First optimization extends the array to 266 entries and simply moves the
front pointer instead of rotating, avoiding all of the copying:
f[7]+=f[9]=f[0]; f++;
Alternatively, make the array 16 entries long and do all accesses as
above, but masked by 15:
fish[(day+7)&15]+=fish[(day+9)&15]=fish[day&15]; day++;
However, Robert Collins came up with the to me non-obvious idea of
moving it all into registers and manually rotating them (using Rust):
for _ in 0..days {
tmp=t0;t0=t1;t1=t2;t2=t3;t4=t5;t5=t6;t6=t7+tmp;t7=t8;t8=tmp;
}
So this is 8 reg-reg moves and a single addition, plus the
tw-instruction loop overhead, but due to how modern OoO cpus can handle
such moves in the decoder, using zero execution slots, the running time
dropped by an order of magnitude compared to rotating memory variables.

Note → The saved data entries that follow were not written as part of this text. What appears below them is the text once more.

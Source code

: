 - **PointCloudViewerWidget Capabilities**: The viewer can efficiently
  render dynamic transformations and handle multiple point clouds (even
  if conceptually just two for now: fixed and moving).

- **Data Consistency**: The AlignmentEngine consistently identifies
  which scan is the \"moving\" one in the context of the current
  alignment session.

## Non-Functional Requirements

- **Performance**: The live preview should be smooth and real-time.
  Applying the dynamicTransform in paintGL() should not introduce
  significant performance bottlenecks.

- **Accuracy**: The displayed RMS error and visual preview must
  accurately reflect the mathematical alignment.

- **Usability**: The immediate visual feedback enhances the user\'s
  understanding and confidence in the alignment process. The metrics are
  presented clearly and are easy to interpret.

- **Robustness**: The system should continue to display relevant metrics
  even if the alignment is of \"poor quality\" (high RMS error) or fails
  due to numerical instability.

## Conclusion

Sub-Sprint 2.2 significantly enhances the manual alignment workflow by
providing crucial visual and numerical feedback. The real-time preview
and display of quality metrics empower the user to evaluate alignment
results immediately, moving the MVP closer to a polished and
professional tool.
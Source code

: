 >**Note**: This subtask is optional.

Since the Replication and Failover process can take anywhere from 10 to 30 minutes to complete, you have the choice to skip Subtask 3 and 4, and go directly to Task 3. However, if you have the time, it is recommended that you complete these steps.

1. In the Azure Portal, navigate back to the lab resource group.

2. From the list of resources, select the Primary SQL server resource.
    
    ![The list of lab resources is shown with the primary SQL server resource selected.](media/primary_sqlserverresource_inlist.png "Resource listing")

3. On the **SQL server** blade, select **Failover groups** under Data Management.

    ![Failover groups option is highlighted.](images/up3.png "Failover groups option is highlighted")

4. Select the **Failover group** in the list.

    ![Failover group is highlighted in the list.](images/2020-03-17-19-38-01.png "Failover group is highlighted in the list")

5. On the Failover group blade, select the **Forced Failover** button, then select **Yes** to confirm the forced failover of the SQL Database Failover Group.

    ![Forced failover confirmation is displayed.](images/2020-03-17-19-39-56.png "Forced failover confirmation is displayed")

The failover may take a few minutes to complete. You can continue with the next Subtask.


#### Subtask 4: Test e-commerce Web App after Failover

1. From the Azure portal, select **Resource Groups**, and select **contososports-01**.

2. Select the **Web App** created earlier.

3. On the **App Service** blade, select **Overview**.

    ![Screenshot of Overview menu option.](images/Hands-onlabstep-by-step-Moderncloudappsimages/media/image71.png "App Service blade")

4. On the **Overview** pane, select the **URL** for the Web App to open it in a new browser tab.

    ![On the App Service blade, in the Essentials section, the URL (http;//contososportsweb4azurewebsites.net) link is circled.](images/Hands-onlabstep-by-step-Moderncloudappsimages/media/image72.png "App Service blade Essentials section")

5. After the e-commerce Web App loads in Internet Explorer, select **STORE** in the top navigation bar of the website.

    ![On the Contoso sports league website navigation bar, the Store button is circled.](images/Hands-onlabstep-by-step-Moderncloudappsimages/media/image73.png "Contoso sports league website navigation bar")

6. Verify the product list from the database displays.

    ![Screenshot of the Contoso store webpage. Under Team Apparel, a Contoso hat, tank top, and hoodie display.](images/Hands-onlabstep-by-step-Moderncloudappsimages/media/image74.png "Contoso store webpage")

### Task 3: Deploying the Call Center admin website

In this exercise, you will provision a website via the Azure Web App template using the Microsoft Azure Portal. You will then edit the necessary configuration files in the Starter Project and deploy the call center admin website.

(It did each iteration in ~0.5 cycles, so it had to run two
iterations/22 instructions per cycle!)
At this point I tried to unroll by four, which reduced the number of
reg-reg MOVes to 5 and did 4 ADDs per iteration:
u64 processdays(int days)
{
u64 tmp0, tmp1, tmp2, tmp3, t0 = fish[0], t1 = fish[1], t2 =
fish[2], t3 = fish[3],
t4 = fish[4], t5 = fish[5], t6 = fish[6], t7 = fish[7], t8 =
fish[8];
for (int d = 3; d < days; d += 4) {
tmp0 = t0, tmp1 = t1, tmp2 = t2, tmp3 = t3;
t0 = t4, t1 = t5, t2 = t6;
t3 = t7 + tmp0;
t4 = t8 + tmp1;
t5 = tmp0 + tmp2;
t6 = tmp1 + tmp3;
t7 = tmp2;
t8 = tmp3;
}
return t0 + t1 + t2 + t3 + t4 + t5 + t6 + t7 + t8;
}
This was less than twice as fast as the single update/iteration, so the
OoO magic did a very good job with Robert's original scalar version.
Terje
--
- <Terje.Mathisen at
tmsw.no>
"almost all programming can be viewed as an exercise in caching"